Background

A common genetic variant at the glutamate-ammonia ligase (GLUL) locus has been previously associated with an increased risk of coronary artery disease (CAD) as well as alterations of glutamic acid metabolism and the γ-glutamyl cycle in individuals with type 2 diabetes (T2D). Here we investigated whether less frequent variants in GLUL and 15 additional genes in these pathways are associated with differences in CAD risk in T2D.

Methods

Coding sequences and regulatory elements of these genes were sequenced in 2,394 individuals with T2D from three CAD case/control sets.

Results

Ninety-six variants with minor allele frequency [MAF]< 0.05 were identified as being nominally associated with CAD status. One of these variants (rs62447457, MAF 0.025), placed in a non-coding region flanking the γ-glutamylcyclotransferase (GGCT) gene, showed nominal evidence of replication in two other cases-control sets (n = 1,132), with summary OR of 0.54 (p = 2.5 × 10^–4). Another variant (rs145322388, MAF = 0.039), flanking the dipeptidase 2 (DPEP2) gene, showed association with CAD status across discovery and replications sets (summary OR 0.61, p = 2.5 × 10^–4).
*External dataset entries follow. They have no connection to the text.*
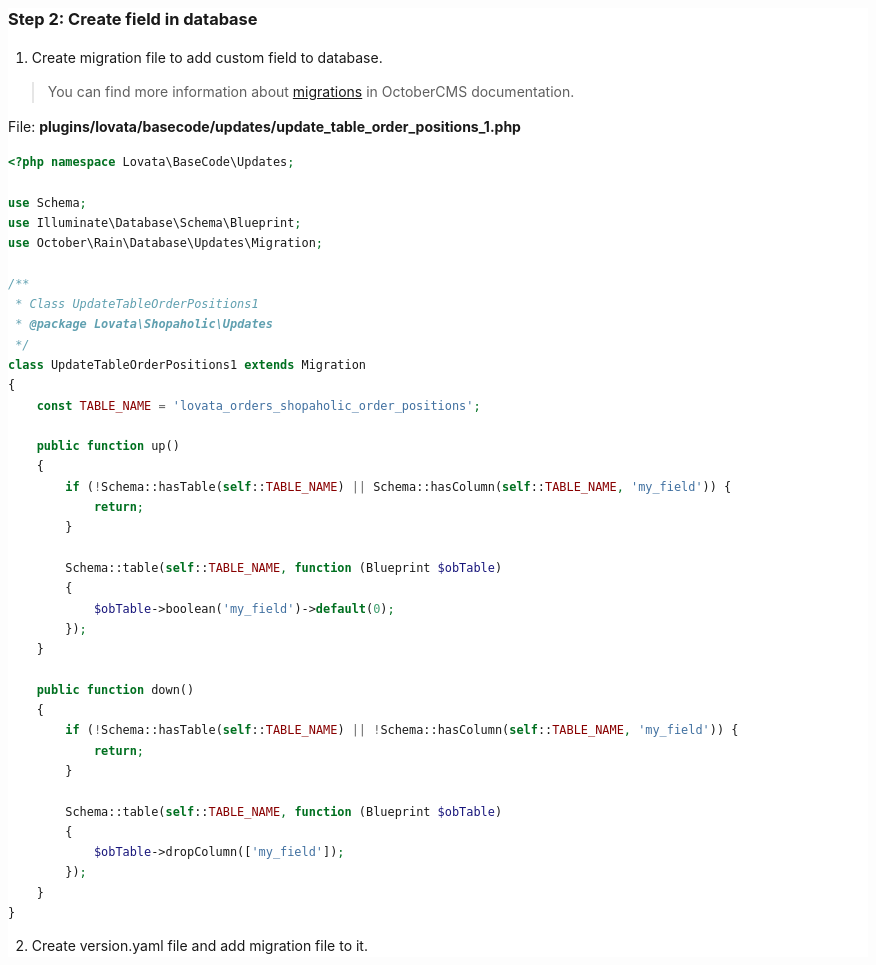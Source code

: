 ### Step 2: Create field in database

1. Create migration file to add custom field to database.

> You can find more information about [migrations](https://octobercms.com/docs/database/structure) in OctoberCMS documentation.

File: **plugins/lovata/basecode/updates/update_table_order_positions_1.php**

```php
<?php namespace Lovata\BaseCode\Updates;

use Schema;
use Illuminate\Database\Schema\Blueprint;
use October\Rain\Database\Updates\Migration;

/**
 * Class UpdateTableOrderPositions1
 * @package Lovata\Shopaholic\Updates
 */
class UpdateTableOrderPositions1 extends Migration
{
    const TABLE_NAME = 'lovata_orders_shopaholic_order_positions';
    
    public function up()
    {
        if (!Schema::hasTable(self::TABLE_NAME) || Schema::hasColumn(self::TABLE_NAME, 'my_field')) {
            return;
        }

        Schema::table(self::TABLE_NAME, function (Blueprint $obTable)
        {
            $obTable->boolean('my_field')->default(0);
        });
    }

    public function down()
    {
        if (!Schema::hasTable(self::TABLE_NAME) || !Schema::hasColumn(self::TABLE_NAME, 'my_field')) {
            return;
        }

        Schema::table(self::TABLE_NAME, function (Blueprint $obTable)
        {
            $obTable->dropColumn(['my_field']);
        });
    }
}
```

2. Create version.yaml file and add migration file to it.
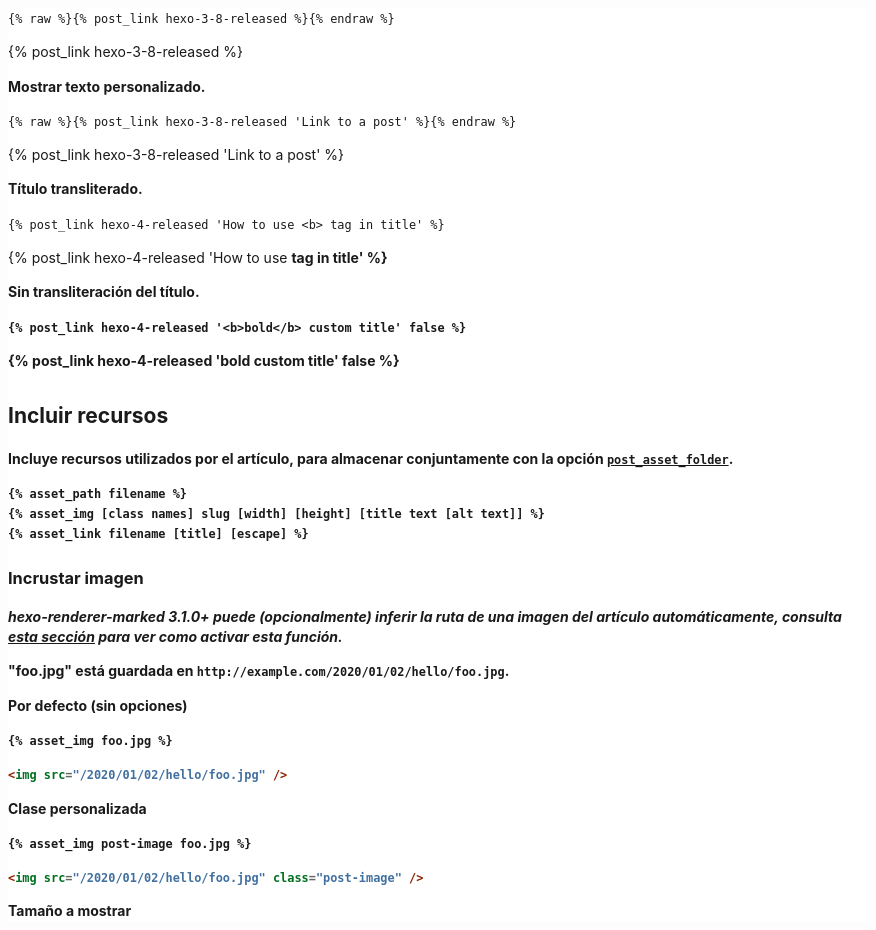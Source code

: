 `{% raw %}{% post_link hexo-3-8-released %}{% endraw %}`

{% post_link hexo-3-8-released %}

**Mostrar texto personalizado.**

`{% raw %}{% post_link hexo-3-8-released 'Link to a post' %}{% endraw %}`

{% post_link hexo-3-8-released 'Link to a post' %}

**Título transliterado.**

```
{% post_link hexo-4-released 'How to use <b> tag in title' %}
```
{% post_link hexo-4-released 'How to use <b> tag in title' %}

**Sin transliteración del título.**

```
{% post_link hexo-4-released '<b>bold</b> custom title' false %}
```

{% post_link hexo-4-released '<b>bold</b> custom title' false %}

## Incluir recursos

Incluye recursos utilizados por el artículo, para almacenar conjuntamente con la opción [`post_asset_folder`](/docs/asset-folders).

```
{% asset_path filename %}
{% asset_img [class names] slug [width] [height] [title text [alt text]] %}
{% asset_link filename [title] [escape] %}
```

### Incrustar imagen

_hexo-renderer-marked 3.1.0+ puede (opcionalmente) inferir la ruta de una imagen del artículo automáticamente, consulta [esta sección](/docs/asset-folders#Embedding-an-image-using-markdown) para ver como activar esta función._

"foo.jpg" está guardada en `http://example.com/2020/01/02/hello/foo.jpg`.

**Por defecto (sin opciones)**

`{% asset_img foo.jpg %}`

```html
<img src="/2020/01/02/hello/foo.jpg" />
```

**Clase personalizada**

`{% asset_img post-image foo.jpg %}`

```html
<img src="/2020/01/02/hello/foo.jpg" class="post-image" />
```

**Tamaño a mostrar**
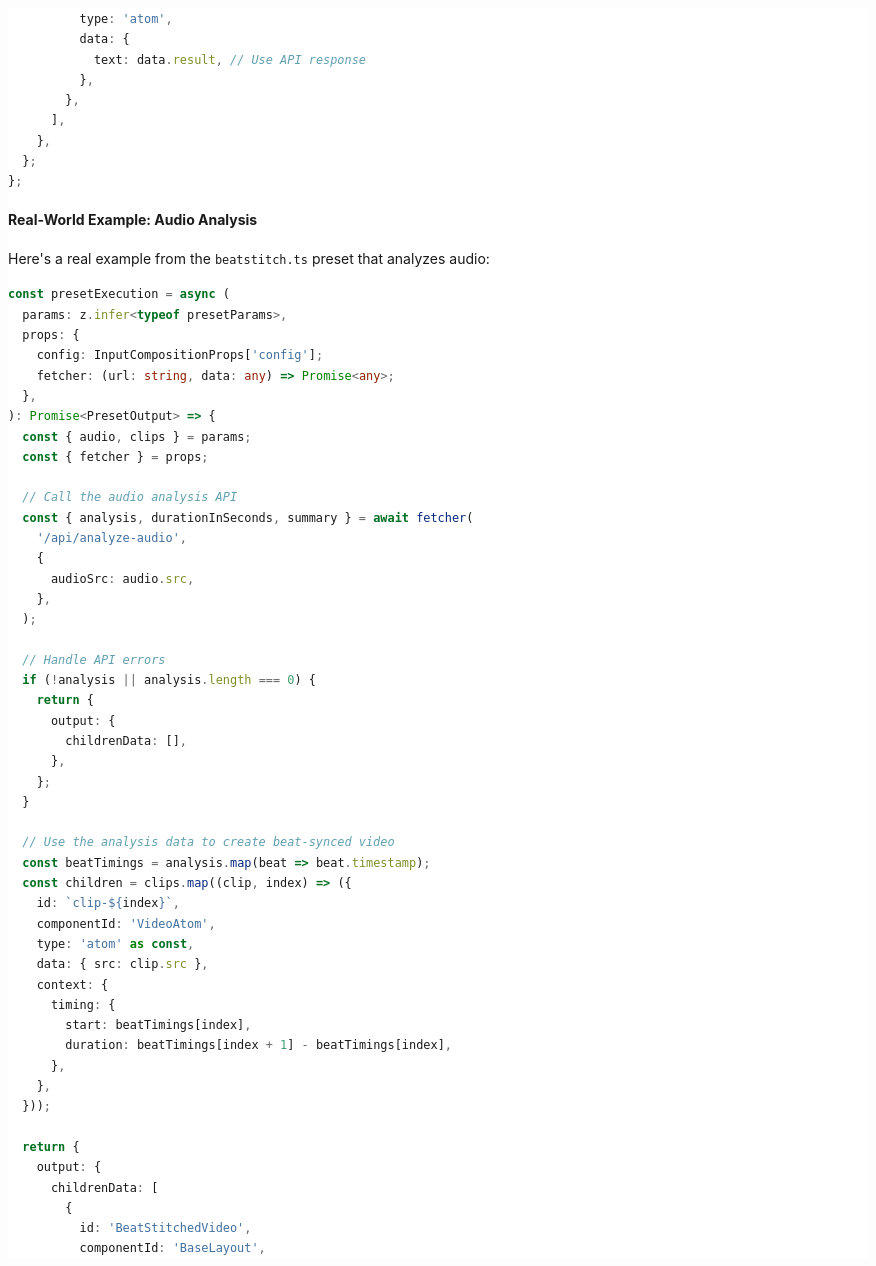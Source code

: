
 ```typescript
          type: 'atom',
          data: {
            text: data.result, // Use API response
          },
        },
      ],
    },
  };
};
```

#### Real-World Example: Audio Analysis

Here's a real example from the `beatstitch.ts` preset that analyzes audio:

```typescript
const presetExecution = async (
  params: z.infer<typeof presetParams>,
  props: {
    config: InputCompositionProps['config'];
    fetcher: (url: string, data: any) => Promise<any>;
  },
): Promise<PresetOutput> => {
  const { audio, clips } = params;
  const { fetcher } = props;

  // Call the audio analysis API
  const { analysis, durationInSeconds, summary } = await fetcher(
    '/api/analyze-audio',
    {
      audioSrc: audio.src,
    },
  );

  // Handle API errors
  if (!analysis || analysis.length === 0) {
    return {
      output: {
        childrenData: [],
      },
    };
  }

  // Use the analysis data to create beat-synced video
  const beatTimings = analysis.map(beat => beat.timestamp);
  const children = clips.map((clip, index) => ({
    id: `clip-${index}`,
    componentId: 'VideoAtom',
    type: 'atom' as const,
    data: { src: clip.src },
    context: {
      timing: {
        start: beatTimings[index],
        duration: beatTimings[index + 1] - beatTimings[index],
      },
    },
  }));

  return {
    output: {
      childrenData: [
        {
          id: 'BeatStitchedVideo',
          componentId: 'BaseLayout',
```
A third variant (rs1238275622, MAF 0.004), flanking the GLUL gene, was associated with increased risk of CAD (summary OR 1.84, p-value 2.1 × 10^–3). Based on their Regulome scores (2b, 2a, and 3a, respectively), all three variants are very likely to have regulatory functions.

Conclusions

In summary, we have identified low-frequency variants associated with CAD in T2D at two loci involved in glutamic acid metabolism and the γ-glutamyl cycle. These findings provide further evidence for a role of these pathways in the link between T2D and CAD.